As usual, Andrea Romano has done a great job assembling a supporting voice cast—everyone from Michael Madsen to Tricia Helfer to William Shallert are effective in their roles. The problem is, most of the characters seem like “types” that you know from endless other sci-fi/action outings : the brusque comrade who eventually warms up, the sympathetic female, the wise elders. I suppose it’s unfair to compare First Flight to this year's superb Wonder Woman OAV, but I kept waiting for the same richness, texture, humor, and high drama. It never quite materialized. To be sure, First Flight comes close on several occasions, and the rousing battle sequences at the climax go a long way to providing Jordan with the kind of archetypal hero aura that surrounds Diana. Still, the movie spends far too much resembling a typical episode of a middle-of-the-road TV cartoon—nothing terrible, just nothing super-inspiring either.

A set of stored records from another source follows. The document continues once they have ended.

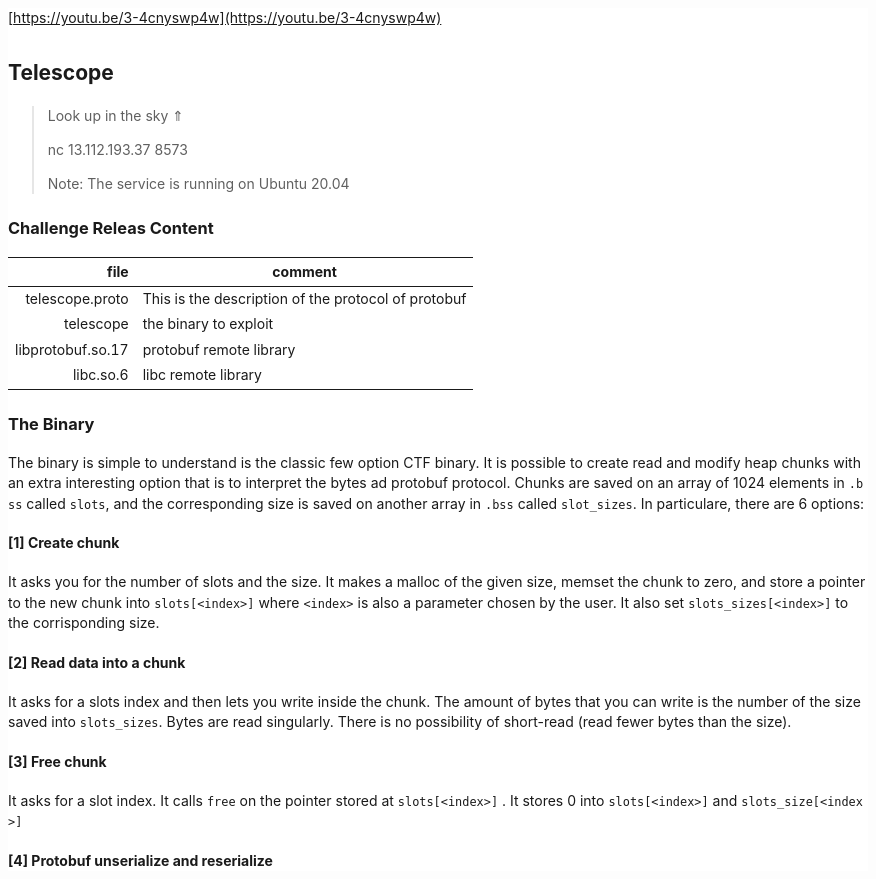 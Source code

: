 [https://youtu.be/3-4cnyswp4w](https://youtu.be/3-4cnyswp4w)


Telescope
---------

> Look up in the sky ⇑
>
> nc 13.112.193.37 8573
>
> Note:
> The service is running on Ubuntu 20.04

### Challenge Releas Content

|              file | comment                                             |
| -----------------:| --------------------------------------------------- |
|   telescope.proto | This is the description of the protocol of protobuf |
|         telescope | the binary to exploit                               |
| libprotobuf.so.17 | protobuf remote library                             |
|         libc.so.6 | libc remote library                                 |

### The Binary

The binary is simple to understand is the classic few option CTF binary.
It is possible to create read and modify heap chunks with an extra interesting option that is to interpret the bytes ad protobuf protocol.
Chunks are saved on an array of 1024 elements in `.bss` called `slots`, and the corresponding size is saved on another array in `.bss` called `slot_sizes`.
In particulare, there are 6 options:

#### [1] Create chunk

It asks you for the number of slots and the size. It makes a malloc of the given
size, memset the chunk to zero, and store a pointer to the new chunk into
`slots[<index>]` where `<index>` is also a parameter chosen by the user. It also
set `slots_sizes[<index>]` to the corrisponding size.

#### [2] Read data into a chunk

It asks for a slots index and then lets you write inside the chunk. The amount
of bytes that you can write is the number of the size saved into `slots_sizes`.
Bytes are read singularly. There is no possibility of short-read (read fewer
bytes than the size).

#### [3] Free chunk

It asks for a slot index. It calls `free` on the pointer stored at
`slots[<index>]` . It stores 0 into `slots[<index>]` and `slots_size[<index>]`

#### [4] Protobuf unserialize and reserialize
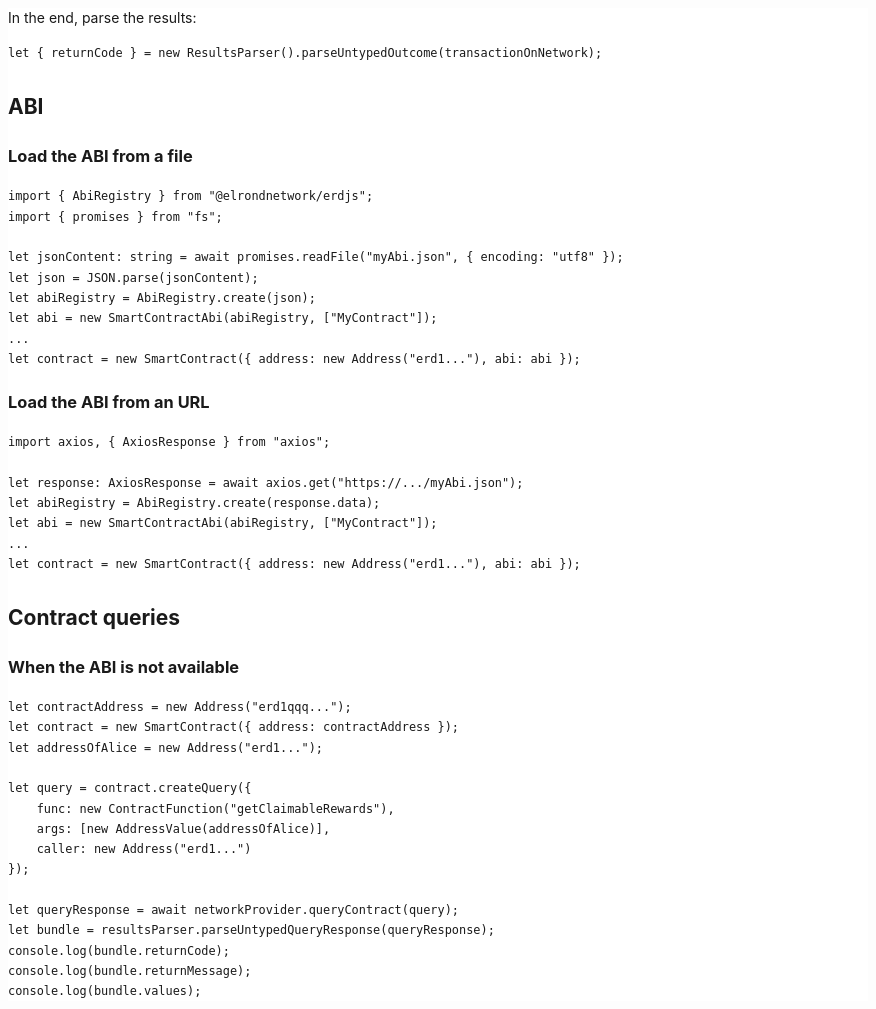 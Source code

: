 In the end, parse the results:

```
let { returnCode } = new ResultsParser().parseUntypedOutcome(transactionOnNetwork);
```

## ABI

### Load the ABI from a file

```
import { AbiRegistry } from "@elrondnetwork/erdjs";
import { promises } from "fs";

let jsonContent: string = await promises.readFile("myAbi.json", { encoding: "utf8" });
let json = JSON.parse(jsonContent);
let abiRegistry = AbiRegistry.create(json);
let abi = new SmartContractAbi(abiRegistry, ["MyContract"]);
...
let contract = new SmartContract({ address: new Address("erd1..."), abi: abi });
```

### Load the ABI from an URL

```
import axios, { AxiosResponse } from "axios";

let response: AxiosResponse = await axios.get("https://.../myAbi.json");
let abiRegistry = AbiRegistry.create(response.data);
let abi = new SmartContractAbi(abiRegistry, ["MyContract"]);
...
let contract = new SmartContract({ address: new Address("erd1..."), abi: abi });
```

## Contract queries

### When the ABI is not available

```
let contractAddress = new Address("erd1qqq...");
let contract = new SmartContract({ address: contractAddress });
let addressOfAlice = new Address("erd1...");

let query = contract.createQuery({
    func: new ContractFunction("getClaimableRewards"),
    args: [new AddressValue(addressOfAlice)],
    caller: new Address("erd1...")
});

let queryResponse = await networkProvider.queryContract(query);
let bundle = resultsParser.parseUntypedQueryResponse(queryResponse);
console.log(bundle.returnCode);
console.log(bundle.returnMessage);
console.log(bundle.values);
```
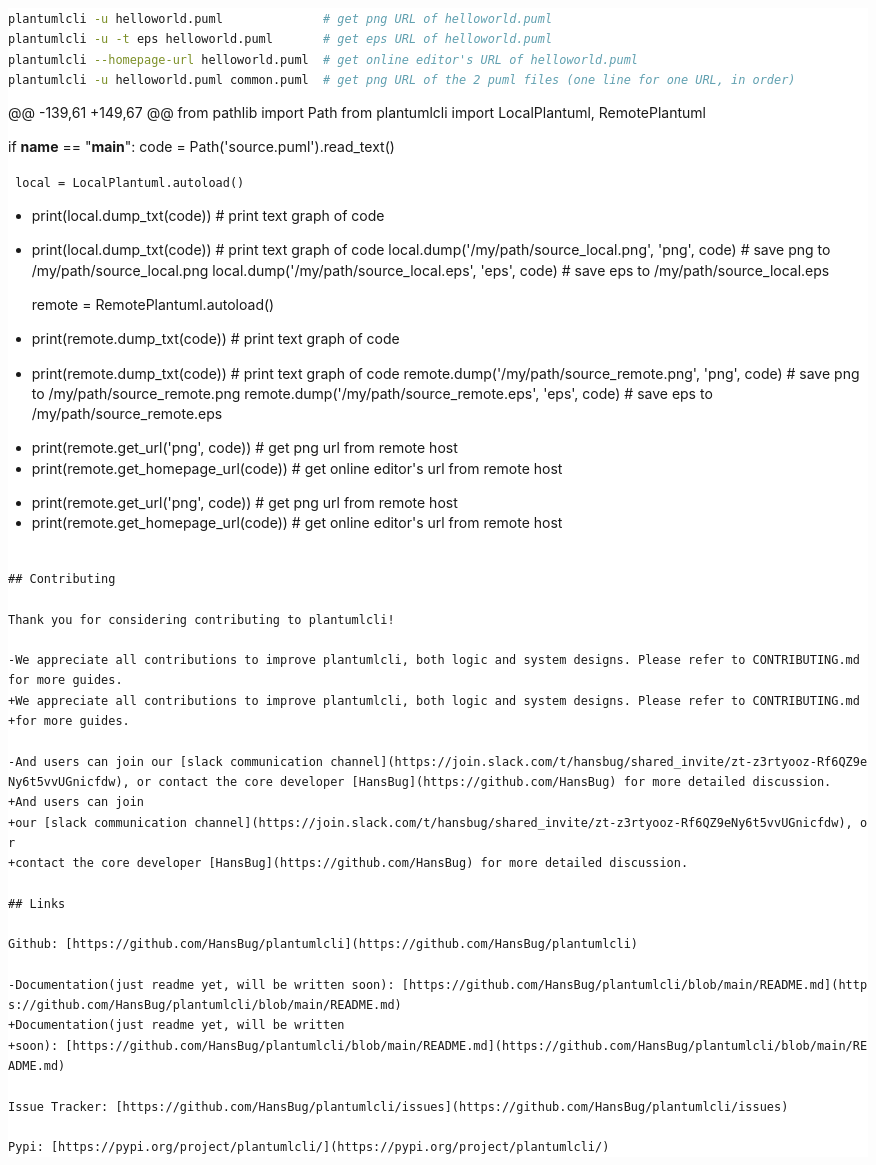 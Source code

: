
  ```bash
 plantumlcli -u helloworld.puml              # get png URL of helloworld.puml
 plantumlcli -u -t eps helloworld.puml       # get eps URL of helloworld.puml
 plantumlcli --homepage-url helloworld.puml  # get online editor's URL of helloworld.puml
 plantumlcli -u helloworld.puml common.puml  # get png URL of the 2 puml files (one line for one URL, in order)
 ```
@@ -139,61 +149,67 @@
 from pathlib import Path
 from plantumlcli import LocalPlantuml, RemotePlantuml
 
 if __name__ == "__main__":
     code = Path('source.puml').read_text()
 
     local = LocalPlantuml.autoload()
-    print(local.dump_txt(code))                           # print text graph of code
+    print(local.dump_txt(code))  # print text graph of code
     local.dump('/my/path/source_local.png', 'png', code)  # save png to /my/path/source_local.png
     local.dump('/my/path/source_local.eps', 'eps', code)  # save eps to /my/path/source_local.eps
 
     remote = RemotePlantuml.autoload()
-    print(remote.dump_txt(code))                            # print text graph of code
+    print(remote.dump_txt(code))  # print text graph of code
     remote.dump('/my/path/source_remote.png', 'png', code)  # save png to /my/path/source_remote.png
     remote.dump('/my/path/source_remote.eps', 'eps', code)  # save eps to /my/path/source_remote.eps
-    print(remote.get_url('png', code))                      # get png url from remote host
-    print(remote.get_homepage_url(code))                    # get online editor's url from remote host
+    print(remote.get_url('png', code))  # get png url from remote host
+    print(remote.get_homepage_url(code))  # get online editor's url from remote host
 
 ```
 
 ## Contributing
 
 Thank you for considering contributing to plantumlcli!
 
-We appreciate all contributions to improve plantumlcli, both logic and system designs. Please refer to CONTRIBUTING.md for more guides.
+We appreciate all contributions to improve plantumlcli, both logic and system designs. Please refer to CONTRIBUTING.md
+for more guides.
 
-And users can join our [slack communication channel](https://join.slack.com/t/hansbug/shared_invite/zt-z3rtyooz-Rf6QZ9eNy6t5vvUGnicfdw), or contact the core developer [HansBug](https://github.com/HansBug) for more detailed discussion.
+And users can join
+our [slack communication channel](https://join.slack.com/t/hansbug/shared_invite/zt-z3rtyooz-Rf6QZ9eNy6t5vvUGnicfdw), or
+contact the core developer [HansBug](https://github.com/HansBug) for more detailed discussion.
 
 ## Links
 
 Github: [https://github.com/HansBug/plantumlcli](https://github.com/HansBug/plantumlcli)
 
-Documentation(just readme yet, will be written soon): [https://github.com/HansBug/plantumlcli/blob/main/README.md](https://github.com/HansBug/plantumlcli/blob/main/README.md)
+Documentation(just readme yet, will be written
+soon): [https://github.com/HansBug/plantumlcli/blob/main/README.md](https://github.com/HansBug/plantumlcli/blob/main/README.md)
 
 Issue Tracker: [https://github.com/HansBug/plantumlcli/issues](https://github.com/HansBug/plantumlcli/issues)
 
 Pypi: [https://pypi.org/project/plantumlcli/](https://pypi.org/project/plantumlcli/)
 
 ```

With a pace that’s staggeringly fast, First Flight wastes no time moving its plot—which of course involves arch-enemy Sinestro and a “Yellow Element” mega-weapon—and one side effect is that Jordan’s character is itself not developed too well. Instead, imagine your typical “brash human” and that’s him. In the lead, Christopher Meloni does nice work, and in the process provides a slight edge to the character that I hadn’t seen before; it works, though. Unfortunately, the expressiveness of the animated GL doesn’t match: there’s a certain woodenness to many of the Lanterns, and the most personality actually comes across in the rendering of Sinestro. Poor Jordan, in contrast, sometimes looks like a bulked-up action figure, especially in several shots from the back in which his chest and shoulders seem like nothing so much as hard plastic inflated with steroids.
And that points to a bigger problem: the animation. There are too many backgrounds that lack details, too many expanses of a single color, for this kind of would-be lavish undertaking. Aside from the well-executed, well-designed action scenes of the second half, the production feels slightly rushed from an artistic standpoint.
Still, as mentioned above, the slam-bang ending is satisfying and almost leaves one with the sense that this feature is an undeniable winner. Not quite, though. With a movie less than eighty minutes in run time, there’s got to be a lot that grabs you in the opening half hour, and that doesn’t happen here. Yes, there are some intriguing genre elements in the first half, such as when the Lanterns act like noirish cops, but these don’t really have the space or time to be developed and so don’t come across as being deeply felt.
As for the DVD itself, it contains the usual wealth of materials, here intended for both GL fans specifically and DC Universe fans more generally; these include promos for upcoming movies and comics that I’m now looking forward to much as I once had been to this release.